# Healthy weight gain



## tannkgirl (Oct 23, 2014)

My pup is a pretty big girl - she was 42 pounds at 4 months and should be around 50 pounds by the time she turns 5 months (which is in a week.) She is very long and has been growing like a weed. She does get a lot of exercise and has healthy stools, but she is definitely on the thin side. I had the same situation with my male when he was a pup - he was super lean regardless of how much he ate, largely because he just grew so quickly (he was about 90 pounds full weight and didn't really fill out until 2.)

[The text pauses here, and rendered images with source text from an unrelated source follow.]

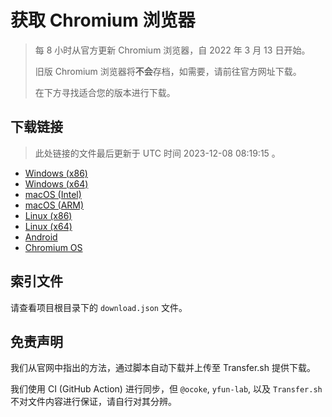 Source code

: # 获取 Chromium 浏览器

> 每 8 小时从官方更新 Chromium 浏览器，自 2022 年 3 月 13 日开始。
> 
> 旧版 Chromium 浏览器将**不会**存档，如需要，请前往官方网址下载。
>
> 在下方寻找适合您的版本进行下载。

## 下载链接

> 此处链接的文件最后更新于 UTC 时间 2023-12-08 08:19:15
。

- [Windows (x86)](https://transfer.sh/sRbH5nLQKv/Win.zip)
- [Windows (x64)](https://transfer.sh/GtBYCCK2ir/Win_x64.zip)
- [macOS (Intel)](https://transfer.sh/mEg1xuWHru/Mac.zip)
- [macOS (ARM)](https://transfer.sh/FM7whyXJbm/Mac_Arm.zip)
- [Linux (x86)](https://transfer.sh/ghjVTAPKKz/Linux.zip)
- [Linux (x64)](https://transfer.sh/BH41YbRLe0/Linux_x64.zip)
- [Android](https://transfer.sh/CJbyH52mwX/Android.zip)
- [Chromium OS](https://transfer.sh/pMyCSzVRmD/Linux_ChromiumOS_Full.zip)

## 索引文件

请查看项目根目录下的 `download.json` 文件。

## 免责声明

我们从官网中指出的方法，通过脚本自动下载并上传至 Transfer.sh 提供下载。

我们使用 CI (GitHub Action) 进行同步，但 `@ocoke`, `yfun-lab`, 以及 `Transfer.sh` 不对文件内容进行保证，请自行对其分辨。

I currently feed her blue buffallo 6 cups a day and half a can of wet food and some supplements. I'm not sure I want to increase the dry food anymore, but She could probably stand to gain 5 pounds easily. What are the healthiest ways for her to put on weight?


----------



## MaggieRoseLee (Aug 17, 2001)

Lean is good.... 

I look at what they recommend on the bag for my pups age/size and just use that as a guide. Since I want them lean, it's more if I start seeing them pudge up (or no longer have the same interest in finishing the meal) that I adjust.

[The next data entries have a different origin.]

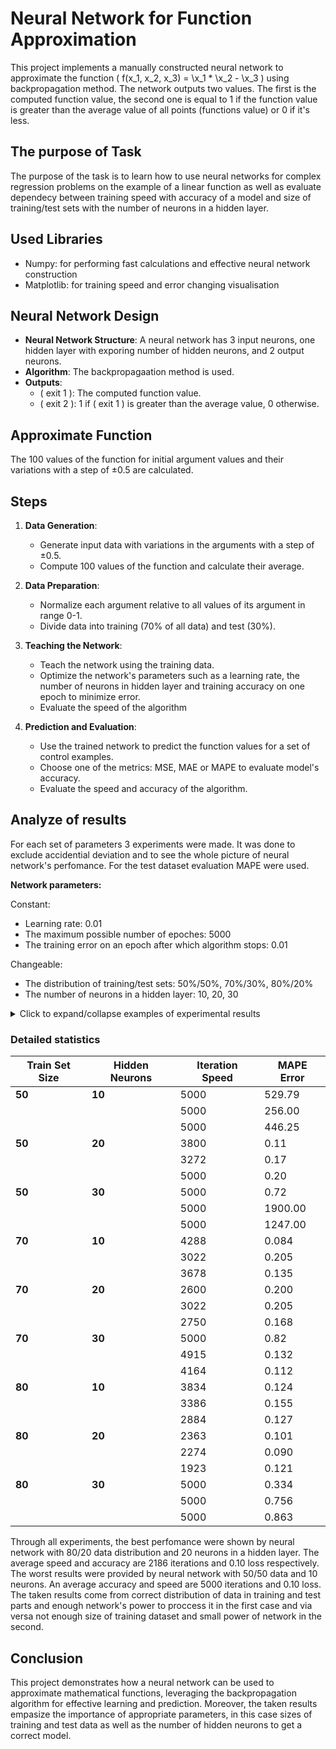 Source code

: # Neural Network for Function Approximation

This project implements a manually constructed neural network to approximate the function \( f(x_1, x_2, x_3) = \x_1 * \x_2 - \x_3 \) using backpropagation method. The network outputs two values. The first is the computed function value, the second one is equal to 1 if the function value is greater than the average value of all points (functions value) or 0 if it's less.

## The purpose of Task 
The purpose of the task is to learn how to use neural networks for complex regression problems on the example of a linear function as well as evaluate dependecy between training speed with accuracy of a model and size of training/test sets with the number of neurons in a hidden layer. 

## Used Libraries
- Numpy: for performing fast calculations and effective neural network construction
- Matplotlib: for training speed and error changing visualisation  

## Neural Network Design

- **Neural Network Structure**: A neural network has 3 input neurons, one hidden layer with exporing number of hidden neurons, and 2 output neurons.
- **Algorithm**: The backpropagaation method is used.
- **Outputs**:
  - \( exit 1 \): The computed function value.
  - \( exit 2 \): 1 if \( exit 1 \) is greater than the average value, 0 otherwise.

## Approximate Function  
The 100 values of the function for initial argument values and their variations with a step of ±0.5 are calculated.

## Steps
1. **Data Generation**: 
   - Generate input data with variations in the arguments with a step of ±0.5.
   - Compute 100 values of the function and calculate their average.

2. **Data Preparation**: 
   - Normalize each argument relative to all values of its argument in range 0-1.
   - Divide data into training (70% of all data) and test (30%).

3. **Teaching the Network**:
   - Teach the network using the training data.
   - Optimize the network's parameters such as a learning rate, the number of neurons in hidden layer and training accuracy on one epoch to minimize error.
   - Evaluate the speed of the algorithm

4. **Prediction and Evaluation**:
   - Use the trained network to predict the function values for a set of control examples.
   - Choose one of the metrics: MSE, MAE or MAPE to evaluate model's accuracy.
   - Evaluate the speed and accuracy of the algorithm.

## Analyze of results
For each set of parameters 3 experiments were made. It was done to exclude accidential deviation and to see the whole picture of neural network's perfomance. For the test dataset evaluation MAPE were used. 

**Network parameters:**

Constant: 
- Learning rate: 0.01
- The maximum possible number of epoches: 5000
- The training error on an epoch after which algorithm stops: 0.01

Changeable: 
- The distribution of training/test sets: 50%/50%, 70%/30%, 80%/20%
- The number of neurons in a hidden layer: 10, 20, 30


<details>
  <summary>Click to expand/collapse examples of experimental results</summary>

### Example 1

Training the neural network:
Training sample size: 80 | Number of neurons in the hidden layer: 10 | Learning rate: 0.01
200 iteration: Error 0.05158
400 iteration: Error 0.05036
600 iteration: Error 0.04890
800 iteration: Error 0.04693
1000 iteration: Error 0.04411
1200 iteration: Error 0.04009
1400 iteration: Error 0.03486
1600 iteration: Error 0.02927
1800 iteration: Error 0.02438
2000 iteration: Error 0.02063
2200 iteration: Error 0.01786
2400 iteration: Error 0.01578
2600 iteration: Error 0.01415
2800 iteration: Error 0.01283
3000 iteration: Error 0.01172
3200 iteration: Error 0.01077
Total number of iterations: 3386 | Error in the last iteration: 0.01000 | Metric: MSE


Testing:
Test sample size: 20
|   X1    |    X2    |    X3    | y1_pred | y2_pred | y1_real | y2_real |
|---------|----------|----------|---------|---------|---------|---------|
| 0.48214 | 0.50000  | 0.14815  | 0.47512 | 0.0     | 0.38922 | 0.0     |
| 0.48214 | 0.50000  | 0.40741  | 0.68973 | 1.0     | 0.64848 | 1.0     |
| 0.48214 | 0.03704  | 0.50000  | 0.68827 | 1.0     | 0.51786 | 0.0     |
| 0.48214 | 0.50000  | 0.03704  | 0.36968 | 0.0     | 0.27811 | 0.0     |
| 0.48214 | 0.50000  | 0.50000  | 0.74595 | 1.0     | 0.74107 | 1.0     |
| 0.28571 | 0.50000  | 0.50000  | 0.66545 | 1.0     | 0.64286 | 0.0     |
| 0.48214 | 0.50000  | 0.00000  | 0.33542 | 0.0     | 0.24107 | 0.0     |
| 1.00000 | 0.50000  | 0.50000  | 0.87092 | 1.0     | 1.00000 | 1.0     |
| 0.48214 | 0.50000  | 0.18519  | 0.50975 | 0.0     | 0.42626 | 0.0     |
| 0.48214 | 0.48148  | 0.50000  | 0.74390 | 1.0     | 0.73214 | 1.0     |
| 0.57143 | 0.50000  | 0.50000  | 0.77563 | 1.0     | 0.78571 | 1.0     |
| 0.10714 | 0.50000  | 0.11111  | 0.22570 | 0.0     | 0.16468 | 0.0     |
| 0.07143 | 0.50000  | 0.50000  | 0.55378 | 0.0     | 0.53571 | 0.0     |
| 0.48214 | 0.50000  | 1.00000  | 0.90058 | 1.0     | 1.24107 | 1.0     |
| 0.89286 | 0.50000  | 0.50000  | 0.85309 | 1.0     | 0.94643 | 1.0     |
| 0.48214 | 0.74074  | 0.50000  | 0.77073 | 1.0     | 0.85714 | 1.0     |
| 0.32143 | 0.50000  | 0.50000  | 0.68170 | 1.0     | 0.66071 | 1.0     |
| 0.48214 | 0.50000  | 0.81481  | 0.86480 | 1.0     | 1.05589 | 1.0     |
| 0.48214 | 0.51852  | 0.50000  | 0.74798 | 1.0     | 0.75000 | 1.0     |
| 0.48214 | 0.50000  | 0.07407  | 0.40467 | 0.0     | 0.31515 | 0.0     |
Error: 0.15535075002871776 | Metric: MAPE

![Training error changing over iteration](Pictures/Training_error_over_iteration(80-20-dataset 10neurons).png)

### Example 2

Training the neural network:
Training sample size: 80 | Number of neurons in the hidden layer: 30 | Learning rate: 0.01
200 iteration: Error 0.15366
400 iteration: Error 0.15365
600 iteration: Error 0.15365
800 iteration: Error 0.15364
1000 iteration: Error 0.15364
1200 iteration: Error 0.15363
1400 iteration: Error 0.15362
1600 iteration: Error 0.15360
1800 iteration: Error 0.15358
2000 iteration: Error 0.15356
2200 iteration: Error 0.15353
2400 iteration: Error 0.15349
2600 iteration: Error 0.15341
2800 iteration: Error 0.15328
3000 iteration: Error 0.15293
3200 iteration: Error 0.15044
3400 iteration: Error 0.05202
3600 iteration: Error 0.04930
3800 iteration: Error 0.04584
4000 iteration: Error 0.04129
4200 iteration: Error 0.03557
4400 iteration: Error 0.02934
4600 iteration: Error 0.02363
4800 iteration: Error 0.01912
5000 iteration: Error 0.01577
Total number of iterations: 5000 | Error in the last iteration: 0.01577 | Metric: MSE


Testing:
Test sample size: 20
|   X1    |    X2    |    X3    | y1_pred | y2_pred | y1_real | y2_real |
|---------|----------|----------|---------|---------|---------|---------|
| 0.48214 | 0.77778  | 0.50000  | 0.70777 | 1.0     | 0.87500 | 1.0     |
| 0.21429 | 0.50000  | 0.22222  | 0.42649 | 0.0     | 0.32937 | 0.0     |
| 0.28571 | 0.50000  | 0.50000  | 0.67432 | 0.0     | 0.64286 | 0.0     |
| 0.48214 | 0.50000  | 0.70370  | 0.82810 | 1.0     | 0.94478 | 1.0     |
| 0.48214 | 0.50000  | 0.25926  | 0.55374 | 0.0     | 0.50033 | 0.0     |
| 0.57143 | 0.50000  | 0.50000  | 0.74825 | 1.0     | 0.78571 | 1.0     |
| 0.48214 | 0.33333  | 0.50000  | 0.73806 | 1.0     | 0.66071 | 0.0     |
| 0.48214 | 0.50000  | 0.18519  | 0.49216 | 0.0     | 0.42626 | 0.0     |
| 0.48214 | 0.81481  | 0.50000  | 0.70509 | 1.0     | 0.89286 | 1.0     |
| 0.48214 | 0.50000  | 0.85185  | 0.87739 | 1.0     | 1.09292 | 1.0     |
| 0.48214 | 1.00000  | 0.50000  | 0.69142 | 1.0     | 0.98214 | 1.0     |
| 0.48214 | 0.44444  | 0.50000  | 0.73084 | 1.0     | 0.71429 | 1.0     |
| 0.32143 | 0.50000  | 0.50000  | 0.68458 | 1.0     | 0.66071 | 0.0     |
| 0.03571 | 0.50000  | 0.50000  | 0.59497 | 0.0     | 0.51786 | 0.0     |
| 0.03571 | 0.50000  | 0.03704  | 0.22659 | 0.0     | 0.05489 | 0.0     |
| 0.48214 | 0.96296  | 0.50000  | 0.69419 | 1.0     | 0.96429 | 1.0     |
| 0.48214 | 0.50000  | 0.62963  | 0.79628 | 1.0     | 0.87070 | 1.0     |
| 0.96429 | 0.50000  | 0.50000  | 0.82138 | 1.0     | 0.98214 | 1.0     |
| 0.48214 | 0.22222  | 0.50000  | 0.74500 | 1.0     | 0.60714 | 0.0     |
| 0.10714 | 0.50000  | 0.11111  | 0.29934 | 0.0     | 0.16468 | 0.0     |
Error: 0.3348656455854145 | Metric: MAPE

![Training error changing over iteration](Pictures/Training_error_over_iteration(80-20-dataset 30neurons).png)

</details>

### Detailed statistics

| Train Set Size | Hidden Neurons | Iteration Speed | MAPE Error |
|----------------|----------------|-----------------|------------|
| **50**         | **10**         | 5000            | 529.79     |
|                |                | 5000            | 256.00     |
|                |                | 5000            | 446.25     |
| **50**         | **20**         | 3800            | 0.11       |
|                |                | 3272            | 0.17       |
|                |                | 5000            | 0.20       |
| **50**         | **30**         | 5000            | 0.72       |
|                |                | 5000            | 1900.00    |
|                |                | 5000            | 1247.00    |
| **70**         | **10**         | 4288            | 0.084      |
|                |                | 3022            | 0.205      |
|                |                | 3678            | 0.135      |
| **70**         | **20**         | 2600            | 0.200      |
|                |                | 3022            | 0.205      |
|                |                | 2750            | 0.168      |
| **70**         | **30**         | 5000            | 0.82       |
|                |                | 4915            | 0.132      |
|                |                | 4164            | 0.112      |
| **80**         | **10**         | 3834            | 0.124      |
|                |                | 3386            | 0.155      |
|                |                | 2884            | 0.127      |
| **80**         | **20**         | 2363            | 0.101      |
|                |                | 2274            | 0.090      |
|                |                | 1923            | 0.121      |
| **80**         | **30**         | 5000            | 0.334      |
|                |                | 5000            | 0.756      |
|                |                | 5000            | 0.863      |


Through all experiments, the best perfomance were shown by neural network with 80/20 data distribution and 20 neurons in a hidden layer. The average speed and accuracy are 2186 iterations and 0.10 loss respectively. The worst results were provided by neural network with 50/50 data and 10 neurons. An average accuracy and speed are 5000 iterations and 0.10 loss. The taken results come from correct distribution of data in training and test parts and enough network's power to proccess it in the first case and via versa not enough size of training dataset and small power of network in the second.

## Conclusion

This project demonstrates how a neural network can be used to approximate mathematical functions, leveraging the backpropagation algorithm for effective learning and prediction. Moreover, the taken results empasize the importance of appropriate parameters, in this case sizes of training and test data as well as the number of hidden neurons to get a correct model.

Right now my pups are all doing best on Taste of the Wild, the bison mix. But all our dogs seem to have different preferences.


----------



## Asten (Feb 1, 2015)

B'Elanna looks like she's starving between meals. She has a great appetite and eats 1 cup three times a day along with cookies for going potty and during training. She's 24 pounds at 11 weeks, so it feels like she's going to be a pretty big girl, too. She does look thin sometimes, but other times she looks chunkier. I kinda think it's a puppy thing. Have you talked to your vet about it?


----------



## Sunflowers (Feb 17, 2012)

tannkgirl said:


> My pup is a pretty big girl - she was 42 pounds at 4 months and should be around 50 pounds by the time she turns 5 months (which is in a week.) She is very long and has been growing like a weed. She does get a lot of exercise and has healthy stools, but she is definitely on the thin side. I had the same situation with my male when he was a pup - he was super lean regardless of how much he ate, largely because he just grew so quickly (he was about 90 pounds full weight and didn't really fill out until 2.)
> 
> I currently feed her blue buffallo 6 cups a day and half a can of wet food and some supplements. I'm not sure I want to increase the dry food anymore, but She could probably stand to gain 5 pounds easily. What are the healthiest ways for her to put on weight?





tannkgirl said:


> My pup is a pretty big girl - she was 42 pounds at 4 months and should be around 50 pounds by the time she turns 5 months (which is in a week.)
> 
> I currently feed her blue buffallo 6 cups a day and half a can of wet food and some supplements. I'm not sure I want to increase the dry food anymore, but She could probably stand to gain 5 pounds easily. What are the healthiest ways for her to put on weight?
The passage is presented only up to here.